[Task input — start]

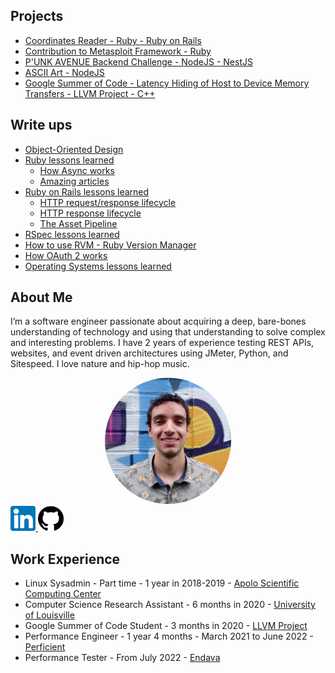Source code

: ## Projects

* [Coordinates Reader - Ruby - Ruby on Rails](projects/coordinates-reader/README.md)
* [Contribution to Metasploit Framework - Ruby](projects/metasploit-framework/README.md)
* [P'UNK AVENUE Backend Challenge - NodeJS - NestJS](projects/punkave-backend-challenge/README.md)
* [ASCII Art - NodeJS](projects/ascii-art/README.md)
* [Google Summer of Code - Latency Hiding of Host to Device Memory Transfers - LLVM Project - C++](projects/gsoc2020-llvm/README.md)

## Write ups

* [Object-Oriented Design](./write-ups/object-oriented-design.md)
* [Ruby lessons learned](./write-ups/ruby/lessons-learned-ruby.md)
  * [How Async works](./write-ups/ruby/how-async-works.md)
  * [Amazing articles](./write-ups/ruby/amazing-articles.md)
* [Ruby on Rails lessons learned](./write-ups/rails/lessons-learned-rails.md)
  * [HTTP request/response lifecycle](./write-ups/rails/http-request-response-lifecycle.md)
  * [HTTP response lifecycle](./write-ups/rails/http-response-lifecycle.md)
  * [The Asset Pipeline](./write-ups/rails/the-asset-pipeline.md)
* [RSpec lessons learned](./write-ups/lessons-learned-rspec.md)
* [How to use RVM - Ruby Version Manager](./write-ups/how-to-use-rvm.md)
* [How OAuth 2 works](./write-ups/how-oauth2-works.md)
* [Operating Systems lessons learned](./write-ups/lessons-learned-operating-systems.md)

## About Me

I’m a software engineer passionate about acquiring a deep, bare-bones understanding of technology
and using that understanding to solve complex and interesting problems. I have 2 years of experience
testing REST APIs, websites, and event driven architectures using JMeter, Python, and Sitespeed.
I love nature and hip-hop music.

<div align="center">
    <img src="./assets/my_face.jpg" alt="my face" style="width: 40%; height: auto; border-radius: 50%"/>
</div>

<a target="_blank" rel="noopener" href="https://www.linkedin.com/in/htobonm/">
    <img src="./assets/linkedin.png" alt="my linkedin page" style="width: 8%; height: auto">
</a>

<a target="_blank" rel="noopener" href="https://github.com/hamax97">
    <img src="./assets/github.png" alt="my github page" style="width: 8%; height: auto">
</a>

## Work Experience

* Linux Sysadmin - Part time - 1 year in 2018-2019 - [Apolo Scientific Computing Center](https://www.eafit.edu.co/apolo)
* Computer Science Research Assistant - 6 months in 2020 - [University of Louisville](https://louisville.edu/)
* Google Summer of Code Student - 3 months in 2020 - [LLVM Project](https://github.com/llvm/llvm-project)
* Performance Engineer - 1 year 4 months - March 2021 to June 2022 - [Perficient](https://www.perficient.com/)
* Performance Tester - From July 2022 - [Endava](https://www.endava.com/)
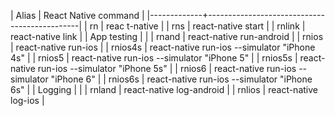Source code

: | Alias | React Native command | |-------------+----------------------------------------------| | rn
| reac t-native | | rns | react-native start | | rnlink | react-native link | | App testing | | |
rnand | react-native run-android | | rnios | react-native run-ios | | rnios4s | react-native run-ios
--simulator "iPhone 4s" | | rnios5 | react-native run-ios --simulator "iPhone 5" | | rnios5s |
react-native run-ios --simulator "iPhone 5s" | | rnios6 | react-native run-ios --simulator "iPhone
6" | | rnios6s | react-native run-ios --simulator "iPhone 6s" | | Logging | | | rnland |
react-native log-android | | rnlios | react-native log-ios |
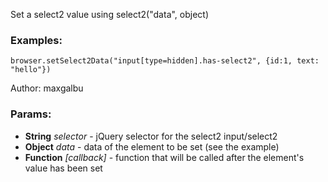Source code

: 

<!-- Start es6/commands/setSelect2Data.js -->

Set a select2 value using select2("data", object)
### Examples:

    browser.setSelect2Data("input[type=hidden].has-select2", {id:1, text: "hello"})

Author: maxgalbu

### Params:

* **String** *selector* - jQuery selector for the select2 input/select2
* **Object** *data* - data of the element to be set (see the example)
* **Function** *[callback]* - function that will be called after the element's value has been set

<!-- End es6/commands/setSelect2Data.js -->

[Task input — finish]

Work required → Write out, word for word, the lines from the start of the data through the one holding "Art - NodeJS](projects/ascii-art/README.md)". Omit pictures.

Result →
Source code

: ## Projects

* [Coordinates Reader - Ruby - Ruby on Rails](projects/coordinates-reader/README.md)
* [Contribution to Metasploit Framework - Ruby](projects/metasploit-framework/README.md)
* [P'UNK AVENUE Backend Challenge - NodeJS - NestJS](projects/punkave-backend-challenge/README.md)
* [ASCII Art - NodeJS](projects/ascii-art/README.md)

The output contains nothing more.